Businesses say they are still struggling to secure emergency loans backed by the UK government nearly three weeks after the rescue package was announced — and smaller companies are among the hardest hit.
A fifth of small businesses say they plan to apply for the state-backed coronavirus business interruption loans (CBILS) to insulate them from damage caused by the coronavirus lockdown.
However, a survey of smaller firms by the British Chambers of Commerce last week found that just one per cent of respondents had managed to access the scheme via their banks.
Initial problems forced the government to reform the system, but companies seeking emergency funding have criticised the scheme for imposing harsh conditions on borrowers and for its slow delivery, with widespread reports of delays and confusion among banks.
The FT wants to hear from readers running small business to hear about their experiences of the business loans scheme, and other aspects of the government’s support packages — including growing calls to support small businesses and self-employed people who fall between the cracks.

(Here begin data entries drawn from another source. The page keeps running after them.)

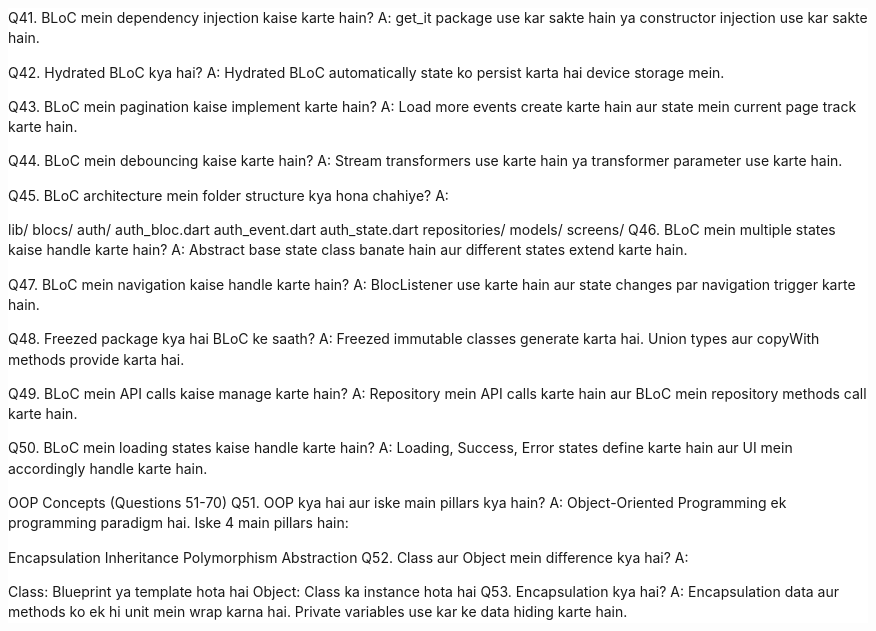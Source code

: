 Q41. BLoC mein dependency injection kaise karte hain?
A: get_it package use kar sakte hain ya constructor injection use kar sakte hain.

Q42. Hydrated BLoC kya hai?
A: Hydrated BLoC automatically state ko persist karta hai device storage mein.

Q43. BLoC mein pagination kaise implement karte hain?
A: Load more events create karte hain aur state mein current page track karte hain.

Q44. BLoC mein debouncing kaise karte hain?
A: Stream transformers use karte hain ya transformer parameter use karte hain.

Q45. BLoC architecture mein folder structure kya hona chahiye?
A:

lib/
  blocs/
    auth/
      auth_bloc.dart
      auth_event.dart
      auth_state.dart
  repositories/
  models/
  screens/
Q46. BLoC mein multiple states kaise handle karte hain?
A: Abstract base state class banate hain aur different states extend karte hain.

Q47. BLoC mein navigation kaise handle karte hain?
A: BlocListener use karte hain aur state changes par navigation trigger karte hain.

Q48. Freezed package kya hai BLoC ke saath?
A: Freezed immutable classes generate karta hai. Union types aur copyWith methods provide karta hai.

Q49. BLoC mein API calls kaise manage karte hain?
A: Repository mein API calls karte hain aur BLoC mein repository methods call karte hain.

Q50. BLoC mein loading states kaise handle karte hain?
A: Loading, Success, Error states define karte hain aur UI mein accordingly handle karte hain.

OOP Concepts (Questions 51-70)
Q51. OOP kya hai aur iske main pillars kya hain?
A: Object-Oriented Programming ek programming paradigm hai. Iske 4 main pillars hain:

Encapsulation
Inheritance
Polymorphism
Abstraction
Q52. Class aur Object mein difference kya hai?
A:

Class: Blueprint ya template hota hai
Object: Class ka instance hota hai
Q53. Encapsulation kya hai?
A: Encapsulation data aur methods ko ek hi unit mein wrap karna hai. Private variables use kar ke data hiding karte hain.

Claer Barrett, the FT’s personal finance editor, was online to hear your views and answer reader questions about financial support.
Claer discussed these issues with special guest Andy Chamberlain, director of policy at IPSE, the lobby group for freelancers and the self-employed.
The Financial Times is making key coronavirus coverage free to read to help everyone stay informed. Find the latest here.
“IPSE has been contacted by hundreds of limited company directors who have seen their work stop completely and who are desperately worried about how they will pay their bills and feed their families,” he says.
“We have relayed their plight to the government, and we’ve been doing some thinking about what a workable support package could look like.”